Thermoelectric processes of quantum normal-superconductor interfaces
L. Arrachea, A. Braggio, P. Burset, E. J. H. Lee, A. Levy Yeyati, R. Sánchez
TL;DR
This review examines how thermoelectric effects arise at normal-superconductor interfaces across zero-, one-, and two-dimensional systems, highlighting how Andreev reflections, quasiparticle tunneling, and nonlocal Cooper-pair processes generate sizable heat-to-charge conversions despite intrinsic electron-hole symmetry.
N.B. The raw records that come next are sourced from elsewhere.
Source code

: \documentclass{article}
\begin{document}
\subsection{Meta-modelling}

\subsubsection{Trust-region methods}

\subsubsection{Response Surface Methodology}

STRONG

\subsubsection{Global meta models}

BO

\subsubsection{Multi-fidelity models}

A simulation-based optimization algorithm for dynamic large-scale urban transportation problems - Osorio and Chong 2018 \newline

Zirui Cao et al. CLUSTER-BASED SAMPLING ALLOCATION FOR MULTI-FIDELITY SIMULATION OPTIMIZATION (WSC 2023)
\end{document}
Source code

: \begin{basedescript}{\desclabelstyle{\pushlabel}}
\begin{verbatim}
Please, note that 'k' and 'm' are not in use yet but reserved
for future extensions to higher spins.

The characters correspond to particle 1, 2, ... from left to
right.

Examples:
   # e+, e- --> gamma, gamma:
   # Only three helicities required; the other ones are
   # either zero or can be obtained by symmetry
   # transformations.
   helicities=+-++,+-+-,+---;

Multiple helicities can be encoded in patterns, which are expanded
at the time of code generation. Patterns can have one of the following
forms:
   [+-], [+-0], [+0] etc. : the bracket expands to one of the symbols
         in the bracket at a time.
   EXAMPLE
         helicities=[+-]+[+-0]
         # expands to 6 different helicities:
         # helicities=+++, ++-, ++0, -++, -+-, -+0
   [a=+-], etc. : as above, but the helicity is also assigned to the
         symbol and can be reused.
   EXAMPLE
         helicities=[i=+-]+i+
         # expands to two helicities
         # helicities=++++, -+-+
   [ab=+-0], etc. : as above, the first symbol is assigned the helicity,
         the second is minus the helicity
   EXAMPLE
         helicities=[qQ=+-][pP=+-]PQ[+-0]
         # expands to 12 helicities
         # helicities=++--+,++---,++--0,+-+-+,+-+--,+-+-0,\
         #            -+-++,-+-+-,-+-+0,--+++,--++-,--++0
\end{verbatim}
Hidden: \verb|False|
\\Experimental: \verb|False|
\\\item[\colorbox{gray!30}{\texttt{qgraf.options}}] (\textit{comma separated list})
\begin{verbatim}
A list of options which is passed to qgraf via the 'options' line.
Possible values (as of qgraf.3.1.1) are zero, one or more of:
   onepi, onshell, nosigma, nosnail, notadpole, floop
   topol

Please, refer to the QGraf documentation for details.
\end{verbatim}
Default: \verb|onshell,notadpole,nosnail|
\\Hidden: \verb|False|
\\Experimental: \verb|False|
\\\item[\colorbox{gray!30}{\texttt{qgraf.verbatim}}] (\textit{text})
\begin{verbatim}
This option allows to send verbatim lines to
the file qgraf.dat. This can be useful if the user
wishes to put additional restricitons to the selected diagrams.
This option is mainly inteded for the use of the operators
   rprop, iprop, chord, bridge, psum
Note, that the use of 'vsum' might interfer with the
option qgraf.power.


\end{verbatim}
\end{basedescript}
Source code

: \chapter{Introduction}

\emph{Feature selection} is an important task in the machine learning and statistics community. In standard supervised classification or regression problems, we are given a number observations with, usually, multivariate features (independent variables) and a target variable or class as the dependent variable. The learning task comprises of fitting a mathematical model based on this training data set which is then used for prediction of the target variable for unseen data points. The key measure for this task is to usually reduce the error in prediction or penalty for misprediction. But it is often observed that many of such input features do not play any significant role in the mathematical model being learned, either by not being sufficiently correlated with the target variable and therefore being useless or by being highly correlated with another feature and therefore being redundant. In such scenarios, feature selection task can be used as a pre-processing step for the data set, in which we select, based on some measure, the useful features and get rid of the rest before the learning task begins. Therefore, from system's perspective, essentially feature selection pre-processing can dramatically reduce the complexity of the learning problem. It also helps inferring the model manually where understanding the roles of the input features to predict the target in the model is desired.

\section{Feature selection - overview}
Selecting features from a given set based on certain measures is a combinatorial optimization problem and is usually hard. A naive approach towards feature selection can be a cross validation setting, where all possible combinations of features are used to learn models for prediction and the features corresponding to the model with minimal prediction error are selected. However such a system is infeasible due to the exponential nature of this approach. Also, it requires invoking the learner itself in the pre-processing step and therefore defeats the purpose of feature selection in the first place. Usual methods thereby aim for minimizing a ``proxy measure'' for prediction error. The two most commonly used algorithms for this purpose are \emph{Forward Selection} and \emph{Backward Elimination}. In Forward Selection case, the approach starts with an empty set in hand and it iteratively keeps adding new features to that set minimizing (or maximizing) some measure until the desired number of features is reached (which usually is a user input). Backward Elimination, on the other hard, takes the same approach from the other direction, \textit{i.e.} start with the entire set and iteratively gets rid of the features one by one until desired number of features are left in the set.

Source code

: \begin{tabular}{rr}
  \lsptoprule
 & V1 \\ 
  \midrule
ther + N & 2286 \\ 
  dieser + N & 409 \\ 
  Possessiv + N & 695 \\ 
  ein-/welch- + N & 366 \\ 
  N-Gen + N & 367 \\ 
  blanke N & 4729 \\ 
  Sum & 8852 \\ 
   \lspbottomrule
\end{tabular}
By organizing the discussion around dimensionality—from quantum dots and nanoisolated islands to helical edge states and Dirac materials—it shows how symmetry breaking (via Coulomb blockade, multiterminal geometries, or proximity-induced pairing) enables finite thermoelectric coefficients and even nonlocal engines. Key mechanisms include Cooper pair splitting, nonlocal thermoelectric currents in three-terminal devices, and phase- and angle-dependent effects in topological and Dirac materials, with practical signatures such as Seebeck signals, cooling powers, and Joule spectroscopy dips. The work highlights potential applications in heat management and quantum technologies, including thermoelectric heat engines, refrigerators, and thermal diodes that operate at millikelvin temperatures using nanoscale NS hybrids.
Abstract
Superconducting interfaces have recently been demonstrated to contain a rich variety of effects that give rise to sizable thermoelectric responses and unexpected thermal properties, despite traditionally being considered poor thermoelectrics due to their intrinsic electron-hole symmetry. We review different mechanisms driving this response in hybrid normal-superconducting junctions, depending on the dimensionality of the mesoscopic interface. In addition to discussing heat to power conversion, cooling and heat transport, special emphasis is put on physical properties of hybrid devices that can be revealed by the thermoelectric effect.